Thursday 30 November 2017

Diploma Chapter 6 - Decorative Details from a Shisha Textile

For this chapter I used as my inspiration a textile from a beautiful book, Textiles of the Banjara: Cloth and Culture of a Wandering Tribe by Charllotte Kwon and Tim McLaughlin.  The textile appears on Pages 48 and 149 and is a cotton-thread embroidery on indigo and madder-dyed cotton c.1900 from the Maiwa collection.  I haven't reproduced it here for reasons of copyright.  It shows a popular motif south of Hyderabad, often found combined with circles and dots.

From this I made relief surfaces from which to produce rubbings and prints, often changing the scale to add more interest (MM118).  I used punch pockets, blue garden twine, string, cardboard and Japanese Washi yarn.

Stitching on punch pockets proved very successful.  After the block has been placed on a gelli plate and 'inked', if you then place tissue or thin paper on top of the block you can take interesting prints by just rubbing the tissue, particularly if you also take some of the ink deposited on the punch pocket.


Using multiple relief surfaces and Markal Paintstiks I carefully made rubbings on blue tissue paper. Initially I followed the design and then became freer in my development.

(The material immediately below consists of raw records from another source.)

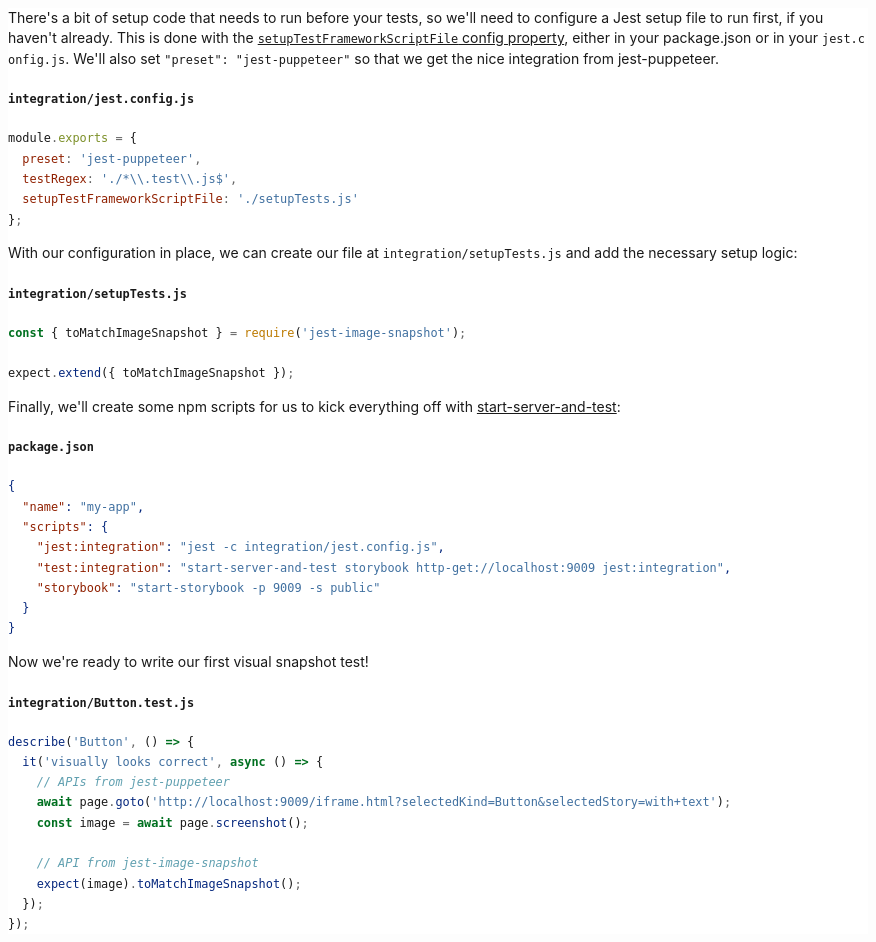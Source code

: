 There's a bit of setup code that needs to run before your tests, so we'll need to configure a Jest setup file to run first, if you haven't already. This is done with the [`setupTestFrameworkScriptFile` config property](https://jestjs.io/docs/en/configuration.html#setuptestframeworkscriptfile-string), either in your package.json or in your `jest.config.js`. We'll also set `"preset": "jest-puppeteer"` so that we get the nice integration from jest-puppeteer.

#### `integration/jest.config.js`

```js
module.exports = {
  preset: 'jest-puppeteer',
  testRegex: './*\\.test\\.js$',
  setupTestFrameworkScriptFile: './setupTests.js'
};

 ```

With our configuration in place, we can create our file at `integration/setupTests.js` and add the necessary setup logic:

#### `integration/setupTests.js`

```js
const { toMatchImageSnapshot } = require('jest-image-snapshot');

expect.extend({ toMatchImageSnapshot });
```

Finally, we'll create some npm scripts for us to kick everything off with [start-server-and-test](https://github.com/bahmutov/start-server-and-test):

#### `package.json`

```json
{
  "name": "my-app",
  "scripts": {
    "jest:integration": "jest -c integration/jest.config.js",
    "test:integration": "start-server-and-test storybook http-get://localhost:9009 jest:integration",
    "storybook": "start-storybook -p 9009 -s public"
  }
}
```

Now we're ready to write our first visual snapshot test!

#### `integration/Button.test.js`

```js
describe('Button', () => {
  it('visually looks correct', async () => {
    // APIs from jest-puppeteer
    await page.goto('http://localhost:9009/iframe.html?selectedKind=Button&selectedStory=with+text');
    const image = await page.screenshot();

    // API from jest-image-snapshot
    expect(image).toMatchImageSnapshot();
  });
});
```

Developing Designs from Block Printing and Rubbings/Extended Designing Process

From design work already done in earlier chapters, as I developed the designs I tended to use the thinner papers to take rubbings - teabag, lens tissue, tissue.  When I used the gelli plate, which I continued to do for these designs, I could use thicker papers, though thinner papers did also give good results as before.  The gelli plate also enabled me to layer up design motifs on a single piece of paper without the necessity to cut and paste.  Using a limited palette - blue, ochre and red ensured that different prints would always complement one another. Once again I made use of the fact I could push the relief surface into the gelli plate, lift off the relief surface and then take a print from the plate - like a negative rubbing.  It also gave me the option of taking a ghost print from the gelli plate which was often more interesting than the first print.

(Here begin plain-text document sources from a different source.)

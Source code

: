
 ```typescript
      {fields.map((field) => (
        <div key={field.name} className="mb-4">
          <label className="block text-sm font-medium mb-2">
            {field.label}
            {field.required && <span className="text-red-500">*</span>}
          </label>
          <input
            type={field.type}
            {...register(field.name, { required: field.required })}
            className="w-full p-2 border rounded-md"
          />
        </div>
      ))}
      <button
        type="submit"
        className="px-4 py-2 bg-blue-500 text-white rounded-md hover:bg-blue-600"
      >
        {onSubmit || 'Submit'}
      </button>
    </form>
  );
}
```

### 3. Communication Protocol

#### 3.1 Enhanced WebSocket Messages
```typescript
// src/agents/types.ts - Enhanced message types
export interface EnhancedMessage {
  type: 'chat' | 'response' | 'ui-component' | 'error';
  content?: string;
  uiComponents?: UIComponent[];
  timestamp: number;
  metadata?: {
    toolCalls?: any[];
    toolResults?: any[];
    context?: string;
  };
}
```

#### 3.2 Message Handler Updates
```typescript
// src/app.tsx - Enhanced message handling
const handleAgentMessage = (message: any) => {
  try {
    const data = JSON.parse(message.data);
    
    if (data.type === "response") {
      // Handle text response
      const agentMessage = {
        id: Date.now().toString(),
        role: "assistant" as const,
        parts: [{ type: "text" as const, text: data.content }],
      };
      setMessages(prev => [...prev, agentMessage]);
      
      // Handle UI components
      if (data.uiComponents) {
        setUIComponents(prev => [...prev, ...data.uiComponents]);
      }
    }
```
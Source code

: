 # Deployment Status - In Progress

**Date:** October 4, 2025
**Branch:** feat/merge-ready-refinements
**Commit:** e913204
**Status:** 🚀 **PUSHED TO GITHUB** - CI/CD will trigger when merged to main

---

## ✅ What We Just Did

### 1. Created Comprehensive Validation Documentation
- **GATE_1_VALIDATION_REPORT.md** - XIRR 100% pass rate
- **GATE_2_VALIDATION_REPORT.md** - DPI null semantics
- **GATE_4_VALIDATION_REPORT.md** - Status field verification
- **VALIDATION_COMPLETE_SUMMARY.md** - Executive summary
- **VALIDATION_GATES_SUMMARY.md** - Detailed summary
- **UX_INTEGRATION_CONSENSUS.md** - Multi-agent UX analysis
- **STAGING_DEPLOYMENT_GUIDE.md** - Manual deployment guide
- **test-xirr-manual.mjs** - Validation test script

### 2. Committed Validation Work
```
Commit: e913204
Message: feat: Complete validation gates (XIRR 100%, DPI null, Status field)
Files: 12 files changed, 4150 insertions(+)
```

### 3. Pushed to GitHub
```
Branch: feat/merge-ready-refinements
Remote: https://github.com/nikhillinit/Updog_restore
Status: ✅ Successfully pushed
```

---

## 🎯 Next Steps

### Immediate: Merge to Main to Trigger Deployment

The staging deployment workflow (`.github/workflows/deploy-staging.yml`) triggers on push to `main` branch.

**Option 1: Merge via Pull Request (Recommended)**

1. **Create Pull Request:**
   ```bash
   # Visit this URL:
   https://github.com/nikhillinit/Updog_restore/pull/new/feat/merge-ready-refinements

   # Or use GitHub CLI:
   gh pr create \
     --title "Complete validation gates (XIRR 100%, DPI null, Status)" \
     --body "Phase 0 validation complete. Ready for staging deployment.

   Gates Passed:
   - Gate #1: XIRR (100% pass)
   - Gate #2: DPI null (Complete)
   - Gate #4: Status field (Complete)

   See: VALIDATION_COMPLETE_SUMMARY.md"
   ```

All this gave me many prints.  I include a selection of my favourites, with notation where appropriate.

MM122/3 - acrylic base on tissue with Markal Paintstik rubbing ontop. Notice as the tissue pleats as it is placed on the gelli plate the wonderful marks you get almost by accident.










MM131 - acrylic on blue tissue paper.




MM134 - my favourite!






MM139 - acrylic on lining paper.


MM140 acrylic on 160gsm dark blue Tiziano paper.


MM141 - acrylic on 150gsm Khadi paper.


MM142 - pleated tissue paper and rubbings made. Pleats reversed and more rubbings made.


MM143 -  combining designs.


One concern I have is that all the prints are quite busy and when you start putting them together there is no peace/rest in the design.  I would probably go back and do some simpler prints to put alongside the prints I have made, perhaps using the motifs on a much larger scale so creating space.

MM144 - relief blocks after the action!